### What you have to do
Please state the number of lines in the entries below where the word "thiệu" appears. Include nothing else.

### Data to examine
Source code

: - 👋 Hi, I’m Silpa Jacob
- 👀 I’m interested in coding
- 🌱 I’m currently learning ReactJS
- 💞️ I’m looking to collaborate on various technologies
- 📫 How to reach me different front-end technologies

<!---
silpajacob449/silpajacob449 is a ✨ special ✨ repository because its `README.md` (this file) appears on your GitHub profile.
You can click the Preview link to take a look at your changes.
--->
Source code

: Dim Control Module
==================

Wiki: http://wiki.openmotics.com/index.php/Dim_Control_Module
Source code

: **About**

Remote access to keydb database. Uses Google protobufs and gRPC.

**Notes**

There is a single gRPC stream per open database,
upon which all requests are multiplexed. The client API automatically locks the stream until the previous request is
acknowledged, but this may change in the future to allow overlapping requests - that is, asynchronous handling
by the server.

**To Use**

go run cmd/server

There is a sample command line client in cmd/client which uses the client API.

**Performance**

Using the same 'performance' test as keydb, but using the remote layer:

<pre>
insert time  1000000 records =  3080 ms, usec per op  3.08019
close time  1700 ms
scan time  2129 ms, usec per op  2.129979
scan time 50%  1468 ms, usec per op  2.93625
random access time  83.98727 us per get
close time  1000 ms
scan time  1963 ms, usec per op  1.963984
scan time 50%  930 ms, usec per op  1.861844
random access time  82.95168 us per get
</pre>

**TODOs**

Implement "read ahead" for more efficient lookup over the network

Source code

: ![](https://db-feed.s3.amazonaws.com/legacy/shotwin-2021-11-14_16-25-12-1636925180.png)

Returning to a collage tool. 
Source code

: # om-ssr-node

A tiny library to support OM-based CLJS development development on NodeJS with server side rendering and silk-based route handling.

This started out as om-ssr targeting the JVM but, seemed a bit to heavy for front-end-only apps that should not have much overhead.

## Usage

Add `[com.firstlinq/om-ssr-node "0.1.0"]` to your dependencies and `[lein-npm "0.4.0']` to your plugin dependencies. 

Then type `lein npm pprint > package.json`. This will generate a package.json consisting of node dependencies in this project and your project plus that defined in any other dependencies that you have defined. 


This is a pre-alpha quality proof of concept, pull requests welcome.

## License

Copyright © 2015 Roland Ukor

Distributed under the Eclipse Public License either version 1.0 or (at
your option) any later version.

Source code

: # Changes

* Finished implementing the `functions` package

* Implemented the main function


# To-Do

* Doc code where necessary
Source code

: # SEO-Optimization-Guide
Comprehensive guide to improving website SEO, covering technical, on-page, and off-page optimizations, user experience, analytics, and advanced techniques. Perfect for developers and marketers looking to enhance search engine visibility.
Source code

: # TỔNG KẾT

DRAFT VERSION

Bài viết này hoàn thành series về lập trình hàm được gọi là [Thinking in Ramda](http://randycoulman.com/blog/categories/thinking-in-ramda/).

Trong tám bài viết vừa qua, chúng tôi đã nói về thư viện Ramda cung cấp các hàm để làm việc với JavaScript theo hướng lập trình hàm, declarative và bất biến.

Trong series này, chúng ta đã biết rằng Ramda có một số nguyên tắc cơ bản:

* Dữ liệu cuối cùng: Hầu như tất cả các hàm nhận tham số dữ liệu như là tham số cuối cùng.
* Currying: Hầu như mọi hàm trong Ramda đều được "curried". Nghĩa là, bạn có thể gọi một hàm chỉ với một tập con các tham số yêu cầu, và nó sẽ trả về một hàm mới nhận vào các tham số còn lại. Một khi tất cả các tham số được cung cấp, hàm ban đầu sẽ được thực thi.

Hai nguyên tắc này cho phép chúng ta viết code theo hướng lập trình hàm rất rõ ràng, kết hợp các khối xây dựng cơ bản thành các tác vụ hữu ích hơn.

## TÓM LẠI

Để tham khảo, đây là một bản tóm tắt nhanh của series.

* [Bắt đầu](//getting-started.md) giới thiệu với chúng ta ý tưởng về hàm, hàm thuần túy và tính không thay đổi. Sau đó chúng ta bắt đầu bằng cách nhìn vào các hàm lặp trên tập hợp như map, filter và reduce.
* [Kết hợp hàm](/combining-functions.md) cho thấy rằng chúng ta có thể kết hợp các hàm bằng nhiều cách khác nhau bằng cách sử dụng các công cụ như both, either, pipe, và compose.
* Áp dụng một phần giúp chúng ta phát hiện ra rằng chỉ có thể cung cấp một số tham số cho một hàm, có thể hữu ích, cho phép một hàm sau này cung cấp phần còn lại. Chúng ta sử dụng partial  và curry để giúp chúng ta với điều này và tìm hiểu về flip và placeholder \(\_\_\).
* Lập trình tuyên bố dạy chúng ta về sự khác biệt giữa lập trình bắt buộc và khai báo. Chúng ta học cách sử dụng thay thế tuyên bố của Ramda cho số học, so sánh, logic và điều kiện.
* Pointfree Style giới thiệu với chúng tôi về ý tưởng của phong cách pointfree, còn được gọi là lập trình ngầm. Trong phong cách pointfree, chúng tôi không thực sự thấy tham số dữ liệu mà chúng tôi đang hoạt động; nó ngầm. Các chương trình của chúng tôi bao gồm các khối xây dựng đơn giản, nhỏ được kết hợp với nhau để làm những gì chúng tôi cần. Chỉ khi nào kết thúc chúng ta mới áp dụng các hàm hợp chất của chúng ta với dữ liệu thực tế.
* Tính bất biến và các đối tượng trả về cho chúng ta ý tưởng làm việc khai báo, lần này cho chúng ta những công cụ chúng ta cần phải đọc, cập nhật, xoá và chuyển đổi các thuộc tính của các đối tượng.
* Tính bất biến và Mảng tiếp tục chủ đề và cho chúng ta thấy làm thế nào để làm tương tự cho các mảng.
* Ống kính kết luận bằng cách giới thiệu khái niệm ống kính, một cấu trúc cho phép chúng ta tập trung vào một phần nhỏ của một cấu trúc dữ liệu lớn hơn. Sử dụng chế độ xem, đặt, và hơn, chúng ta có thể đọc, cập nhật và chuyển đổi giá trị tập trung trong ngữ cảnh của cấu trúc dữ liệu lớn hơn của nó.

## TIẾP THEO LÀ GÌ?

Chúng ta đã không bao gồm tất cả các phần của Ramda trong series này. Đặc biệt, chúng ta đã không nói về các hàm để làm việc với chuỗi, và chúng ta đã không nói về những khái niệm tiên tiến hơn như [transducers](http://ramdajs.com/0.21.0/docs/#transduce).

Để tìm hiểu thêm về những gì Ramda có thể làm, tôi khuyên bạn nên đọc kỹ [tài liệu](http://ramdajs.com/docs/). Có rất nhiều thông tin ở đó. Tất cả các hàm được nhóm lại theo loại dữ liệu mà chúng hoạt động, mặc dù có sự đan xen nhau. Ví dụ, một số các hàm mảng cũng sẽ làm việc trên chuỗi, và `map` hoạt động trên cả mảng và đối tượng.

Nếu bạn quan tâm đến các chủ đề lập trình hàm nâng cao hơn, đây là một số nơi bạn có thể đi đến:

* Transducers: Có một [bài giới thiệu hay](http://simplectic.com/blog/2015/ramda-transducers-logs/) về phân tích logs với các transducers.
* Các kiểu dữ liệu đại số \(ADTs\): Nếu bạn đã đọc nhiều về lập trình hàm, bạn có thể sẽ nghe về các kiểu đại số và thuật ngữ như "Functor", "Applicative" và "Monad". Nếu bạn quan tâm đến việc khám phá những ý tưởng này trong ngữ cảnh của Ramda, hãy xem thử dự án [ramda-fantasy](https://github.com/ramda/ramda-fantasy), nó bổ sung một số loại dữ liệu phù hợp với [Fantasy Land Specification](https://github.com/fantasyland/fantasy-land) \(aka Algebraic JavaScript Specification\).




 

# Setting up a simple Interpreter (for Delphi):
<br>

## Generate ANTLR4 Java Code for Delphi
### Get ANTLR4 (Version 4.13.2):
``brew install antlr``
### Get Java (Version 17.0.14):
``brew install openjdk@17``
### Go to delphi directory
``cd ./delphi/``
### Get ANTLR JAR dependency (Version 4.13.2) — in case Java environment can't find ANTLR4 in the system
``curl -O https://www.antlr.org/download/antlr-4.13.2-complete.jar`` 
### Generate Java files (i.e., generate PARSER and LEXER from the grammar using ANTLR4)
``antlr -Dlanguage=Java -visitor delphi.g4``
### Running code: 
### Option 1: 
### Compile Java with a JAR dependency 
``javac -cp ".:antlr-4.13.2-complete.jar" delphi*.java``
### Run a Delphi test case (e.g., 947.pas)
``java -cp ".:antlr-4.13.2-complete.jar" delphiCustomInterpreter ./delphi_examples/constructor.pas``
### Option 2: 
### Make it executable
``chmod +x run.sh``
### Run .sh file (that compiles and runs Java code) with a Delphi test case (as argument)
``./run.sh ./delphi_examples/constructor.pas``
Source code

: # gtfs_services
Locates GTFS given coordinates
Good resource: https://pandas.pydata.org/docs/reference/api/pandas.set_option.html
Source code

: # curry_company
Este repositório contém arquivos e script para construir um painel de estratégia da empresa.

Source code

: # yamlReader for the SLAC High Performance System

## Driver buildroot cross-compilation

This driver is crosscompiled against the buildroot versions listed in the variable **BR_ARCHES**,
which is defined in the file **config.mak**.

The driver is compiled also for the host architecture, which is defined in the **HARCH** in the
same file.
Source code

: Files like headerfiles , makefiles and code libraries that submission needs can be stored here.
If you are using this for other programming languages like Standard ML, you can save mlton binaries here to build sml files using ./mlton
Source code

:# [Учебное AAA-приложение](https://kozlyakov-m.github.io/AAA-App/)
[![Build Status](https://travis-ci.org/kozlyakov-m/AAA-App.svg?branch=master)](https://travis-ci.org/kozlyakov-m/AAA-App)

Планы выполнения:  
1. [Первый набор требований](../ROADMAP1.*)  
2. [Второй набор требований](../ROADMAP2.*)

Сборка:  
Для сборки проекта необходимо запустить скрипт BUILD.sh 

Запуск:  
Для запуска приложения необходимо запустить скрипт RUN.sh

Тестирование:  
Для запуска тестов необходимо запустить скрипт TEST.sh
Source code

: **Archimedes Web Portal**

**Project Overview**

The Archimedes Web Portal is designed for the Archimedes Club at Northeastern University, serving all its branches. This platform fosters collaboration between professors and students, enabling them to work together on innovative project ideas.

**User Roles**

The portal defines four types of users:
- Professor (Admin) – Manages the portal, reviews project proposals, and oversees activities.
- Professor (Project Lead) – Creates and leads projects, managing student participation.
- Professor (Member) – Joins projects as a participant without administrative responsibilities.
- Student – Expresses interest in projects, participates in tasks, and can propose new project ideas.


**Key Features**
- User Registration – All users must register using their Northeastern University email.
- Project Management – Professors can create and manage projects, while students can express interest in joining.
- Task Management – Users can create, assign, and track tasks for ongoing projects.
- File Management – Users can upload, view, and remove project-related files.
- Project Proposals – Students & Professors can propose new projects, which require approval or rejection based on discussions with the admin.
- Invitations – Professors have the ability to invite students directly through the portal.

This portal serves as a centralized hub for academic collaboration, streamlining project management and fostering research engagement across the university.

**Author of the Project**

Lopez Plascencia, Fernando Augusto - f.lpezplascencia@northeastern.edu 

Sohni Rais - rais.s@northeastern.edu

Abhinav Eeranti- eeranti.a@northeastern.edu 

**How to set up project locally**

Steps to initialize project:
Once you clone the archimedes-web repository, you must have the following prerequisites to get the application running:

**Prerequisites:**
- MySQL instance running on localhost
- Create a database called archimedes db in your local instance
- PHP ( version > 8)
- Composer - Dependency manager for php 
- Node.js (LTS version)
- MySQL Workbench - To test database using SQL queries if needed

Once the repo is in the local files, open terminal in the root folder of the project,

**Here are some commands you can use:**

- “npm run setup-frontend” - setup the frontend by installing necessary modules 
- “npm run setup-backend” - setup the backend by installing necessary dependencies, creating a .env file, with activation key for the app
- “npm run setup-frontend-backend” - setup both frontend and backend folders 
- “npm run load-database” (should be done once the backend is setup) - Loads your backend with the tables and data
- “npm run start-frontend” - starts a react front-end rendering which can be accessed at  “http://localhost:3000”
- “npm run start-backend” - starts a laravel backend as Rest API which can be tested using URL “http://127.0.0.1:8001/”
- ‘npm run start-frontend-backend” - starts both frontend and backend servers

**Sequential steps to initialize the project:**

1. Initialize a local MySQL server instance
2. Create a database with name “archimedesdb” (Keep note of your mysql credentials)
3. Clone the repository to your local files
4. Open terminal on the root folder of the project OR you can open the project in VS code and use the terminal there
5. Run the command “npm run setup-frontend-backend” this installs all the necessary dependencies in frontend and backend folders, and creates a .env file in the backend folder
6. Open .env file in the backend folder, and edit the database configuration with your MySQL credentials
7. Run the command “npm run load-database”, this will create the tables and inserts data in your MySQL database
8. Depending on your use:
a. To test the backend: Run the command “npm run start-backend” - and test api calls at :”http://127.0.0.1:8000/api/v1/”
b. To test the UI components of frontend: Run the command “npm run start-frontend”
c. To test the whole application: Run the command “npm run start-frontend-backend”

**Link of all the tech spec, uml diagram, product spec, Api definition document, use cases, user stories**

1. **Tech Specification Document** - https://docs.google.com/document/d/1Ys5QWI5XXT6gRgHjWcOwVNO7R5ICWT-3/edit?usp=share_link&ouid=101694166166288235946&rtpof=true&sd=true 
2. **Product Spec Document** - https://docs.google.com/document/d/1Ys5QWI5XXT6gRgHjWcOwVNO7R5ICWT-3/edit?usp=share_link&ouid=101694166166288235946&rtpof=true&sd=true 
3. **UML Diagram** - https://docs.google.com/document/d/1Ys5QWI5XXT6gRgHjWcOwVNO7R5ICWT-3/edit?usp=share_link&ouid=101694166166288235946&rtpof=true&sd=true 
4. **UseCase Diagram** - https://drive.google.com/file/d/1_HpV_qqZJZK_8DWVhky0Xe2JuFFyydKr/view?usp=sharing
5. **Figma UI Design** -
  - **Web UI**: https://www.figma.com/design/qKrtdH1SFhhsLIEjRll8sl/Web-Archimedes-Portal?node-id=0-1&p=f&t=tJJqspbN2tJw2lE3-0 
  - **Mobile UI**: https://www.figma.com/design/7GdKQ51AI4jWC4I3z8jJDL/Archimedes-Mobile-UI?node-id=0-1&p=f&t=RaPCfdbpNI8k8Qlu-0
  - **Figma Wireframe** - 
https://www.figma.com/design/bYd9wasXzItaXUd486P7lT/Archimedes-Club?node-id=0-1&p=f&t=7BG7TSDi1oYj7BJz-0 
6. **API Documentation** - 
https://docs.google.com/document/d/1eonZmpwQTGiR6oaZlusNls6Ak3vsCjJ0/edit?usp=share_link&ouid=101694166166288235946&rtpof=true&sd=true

### Response area
4